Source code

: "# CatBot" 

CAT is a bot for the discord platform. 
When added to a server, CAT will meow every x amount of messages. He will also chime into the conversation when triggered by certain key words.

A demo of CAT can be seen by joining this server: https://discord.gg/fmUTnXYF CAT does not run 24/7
******************************
ABOUT THIS TASK: Each line with the word "server" in the records above belongs in the result; copy all of them.

OUTPUT FOR THIS TASK:
When added to a server, CAT will meow every x amount of messages. He will also chime into the conversation when triggered by certain key words.
A demo of CAT can be seen by joining this server: https://discord.gg/fmUTnXYF CAT does not run 24/7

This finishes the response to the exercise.